* [Assigned task]:
Without including any pictures, write out the data below exactly.

Segment Start: Extracted records

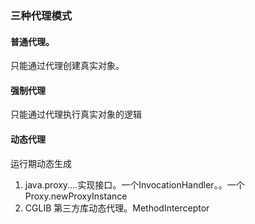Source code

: ### 三种代理模式

#### 普通代理。
只能通过代理创建真实对象。
#### 强制代理
只能通过代理执行真实对象的逻辑
#### 动态代理
运行期动态生成
1. java.proxy....实现接口。一个InvocationHandler。。一个Proxy.newProxyInstance
2. CGLIB 第三方库动态代理。MethodInterceptor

Segment End: Extracted records

* [Your solution]:
Source code

: ### 三种代理模式

#### 普通代理。
只能通过代理创建真实对象。
#### 强制代理
只能通过代理执行真实对象的逻辑
#### 动态代理
运行期动态生成
1. java.proxy....实现接口。一个InvocationHandler。。一个Proxy.newProxyInstance
2. CGLIB 第三方库动态代理。MethodInterceptor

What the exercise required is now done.